C++ implementation of KL-relabeling Algorithm with functions for stanfit objects


R-CMD-check License: GPL v3

C++ implementation of the relabeling method proposed by Stephens(2000)

While the relabeling algorithm proposed in Stephens (2000) has been shown to perform well in dealing with the label switching phenomenon in Bayesian finite mixture models and has the attractive feature of requiring no additional information beyond the posterior samples, it has been pointed out that it is computationally expensive. Currently, the label.switching::stephens function provides the only R implementation of Stephens’ method. Yet, the function is rather slow, which makes it impractical to use on MCMC output of moderate size.

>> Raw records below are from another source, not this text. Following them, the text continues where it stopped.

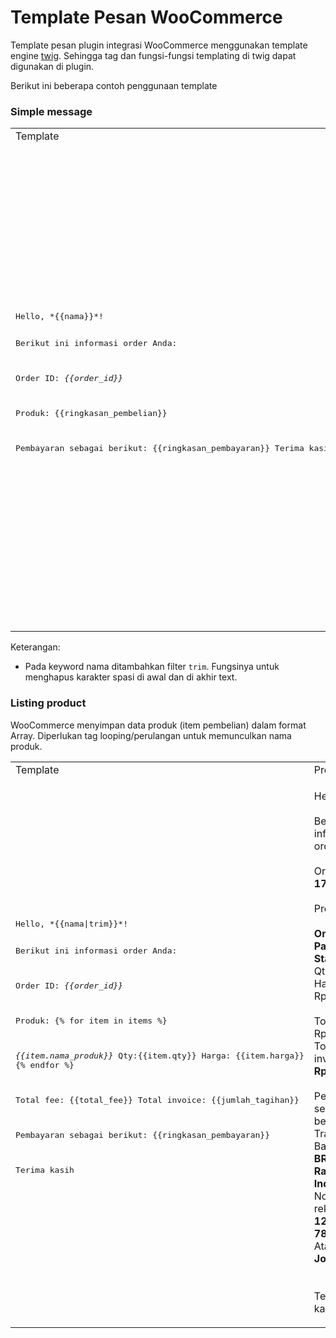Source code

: # Template Pesan WooCommerce

Template pesan plugin integrasi WooCommerce menggunakan template engine [twig](https://twig.symfony.com/doc/3.x/). Sehingga tag dan fungsi-fungsi templating di twig dapat digunakan di plugin.

Berikut ini beberapa contoh penggunaan template

### Simple message

<table><tr><td>Template</td><td>Preview</td></tr><tr><td>
<pre>
Hello, *{{nama}}*!

Berikut ini informasi order Anda:

Order ID: *{{order_id}}*

Produk:
{{ringkasan_pembelian}}

Pembayaran sebagai berikut:
{{ringkasan_pembayaran}}
Terima kasih
</pre>

</td><td>

Hello, <b>John</b>!<br><br>Berikut ini informasi order Anda:<br><br>Order ID: <b>1775</b><br><br>Produk:<br>OneSender Paket Starter<br>1 x Rp150.000 = Rp150.000<br><br><br>Pembayaran sebagai berikut:<br>Transfer Bank<br><b>BRI (Bank Rakyat Indonesia)</b><br>Nomor rekening: <b>123-456-789</b><br>Atas nama: <b>John</b><br><br><br>Terima kasih

</td></tr></table>

Keterangan:
- Pada keyword nama ditambahkan filter `trim`. Fungsinya untuk menghapus karakter spasi di awal dan di akhir text.

### Listing product
WooCommerce menyimpan data produk (item pembelian) dalam format Array. Diperlukan tag looping/perulangan untuk memunculkan nama produk.


<table><tr><td>Template</td><td>Preview</td></tr><tr><td>
<pre>
Hello, *{{nama|trim}}*!

Berikut ini informasi order Anda:

Order ID: *{{order_id}}*

Produk:
{% for item in items %}

*{{item.nama_produk}}*
Qty:{{item.qty}} 
Harga: {{item.harga}}
{% endfor %}

Total fee: {{total_fee}}
Total invoice: {{jumlah_tagihan}}

Pembayaran sebagai berikut:
{{ringkasan_pembayaran}}

Terima kasih
</pre>

</td><td>

Hello, <b>John</b>!<br><br>Berikut ini informasi order Anda:<br><br>Order ID: <b>1775</b><br><br>Produk:<br><br><b>OneSender Paket Starter</b><br>Qty:1 <br>Harga: Rp150.000<br><br>Total fee: -Rp487<br>Total invoice: <b>Rp149.513</b><br><br>Pembayaran sebagai berikut:<br>Transfer Bank<br><b>BRI (Bank Rakyat Indonesia)</b><br>Nomor rekening: <b>123-456-789</b><br>Atas nama: <b>John</b><br><br><br>Terima kasih

</td></tr></table>

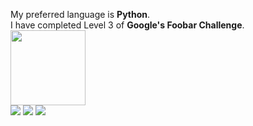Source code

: My preferred language is **Python**.
<br>I have completed Level 3 of **Google's Foobar Challenge**.<br>
<a href="https://stackoverflow.com/users/14185615/phan-nh%e1%ba%adt-huy?tab=profile">
<img src="https://cdn0.iconfinder.com/data/icons/social-media-2183/512/social__media__social_media__stackoverflow_-128.png" width="120" height="120"></a>
<br>
<a href="https://twitter.com/pnhathuy07">
<img src="https://cdn3.iconfinder.com/data/icons/capsocial-round/500/twitter-32.png"></a>
<a href="https://stackexchange.com/users/19398513/phan-nh%e1%ba%adt-huy">
<img src="https://cdn3.iconfinder.com/data/icons/popular-services-brands-vol-2/512/stackexchange-32.png"></a>
<a href="https://github.com/pnhathuy07"><img src="https://cdn4.iconfinder.com/data/icons/miu-flat-social/60/github-32.png"></a>
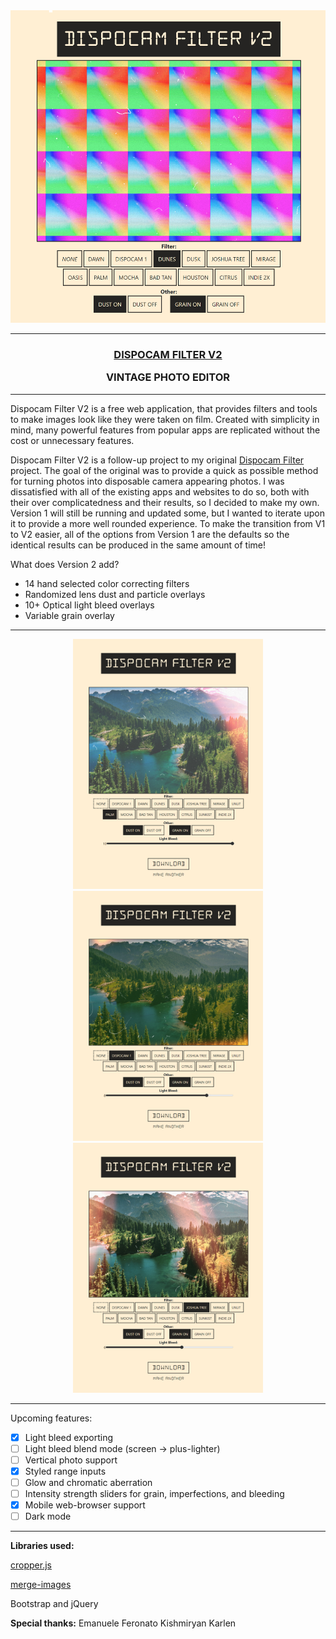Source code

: 

<div align="center">
  <a href="https://ssambender.github.io/DispoCam-Filter-2/" target="_blank">
        <img src="https://raw.githubusercontent.com/ssambender/DispoCam-Filter-2/main/demo/example0.png" height="500px">
  </a>
</div>

---

<h3 align="center">
  <a href="https://ssambender.github.io/DispoCam-Filter-2/">DISPOCAM FILTER V2</a>
  
  VINTAGE PHOTO EDITOR
</h3>

---

Dispocam Filter V2 is a free web application, that provides filters and tools to make images look like they were taken on film. Created with simplicity in mind, many powerful features
from popular apps are replicated without the cost or unnecessary features. 

Dispocam Filter V2 is a follow-up project to my original [Dispocam Filter](https://sambender.net/dispoCameraFilter.html) project.
The goal of the original was to provide a quick as possible method for turning photos into disposable camera appearing photos. I was dissatisfied with
all of the existing apps and websites to do so, both with their over complicatedness and their results, so I decided to make my own. Version 1 will still be
running and updated some, but I wanted to iterate upon it to provide a more well rounded experience. To make the transition from V1 to V2 easier, all of the options
from Version 1 are the defaults so the identical results can be produced in the same amount of time!


What does Version 2 add?
- 14 hand selected color correcting filters
- Randomized lens dust and particle overlays
- 10+ Optical light bleed overlays
- Variable grain overlay


---

<div align="center">
  <img src="https://raw.githubusercontent.com/ssambender/DispoCam-Filter-2/main/demo/example2.png" height="400px">
  <img src="https://raw.githubusercontent.com/ssambender/DispoCam-Filter-2/main/demo/example3.png" height="400px">
  <img src="https://raw.githubusercontent.com/ssambender/DispoCam-Filter-2/main/demo/example4.png" height="400px">
</div>

---

Upcoming features:
- [X] Light bleed exporting
- [ ] Light bleed blend mode (screen -> plus-lighter)
- [ ] Vertical photo support
- [X] Styled range inputs
- [ ] Glow and chromatic aberration
- [ ] Intensity strength sliders for grain, imperfections, and bleeding
- [X] Mobile web-browser support
- [ ] Dark mode

---

**Libraries used:**

[cropper.js](https://fengyuanchen.github.io/cropperjs/)

[merge-images](https://unpkg.com/browse/merge-images@2.0.0/)

Bootstrap and jQuery

**Special thanks:**
Emanuele Feronato
Kishmiryan Karlen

The relabelKL package is a C++ implementation of Stephen’s relabeling algorithm. It is implemented using the Armadillo library and sourced via the RcppArmadillo package. If available, the functions provided will use OpenMP to run parts of the code in parallel. The package provides also a set of helper functions to facilitate the integration with stanfit objects produced via the rstan package.

A comparison between the performance of the label.switching::stephens function and the relabelKL::relabelMCMC function is provided at the end of this document.

Installing the package

Using the devtools package, the developmental version of relabelKL can be installed from github:


Mac OS users might experience compiling issues due to the OpenMP dependency. To set up the machine and install the necessary compiling tools, follow the instructions in this page.

Using the Package

Relabeling MCMC output is done by the relabelMCMC function. The function takes as input an array of dimensions S*N*K, where S is the number of posterior draws, N the number of units/individuals, K the latent classes/categories/types to which they belong, and the entries are either probabilities or log-probabilities of unit i = 1,2,...,N belonging to one of the k=1,2,..,K classes/types.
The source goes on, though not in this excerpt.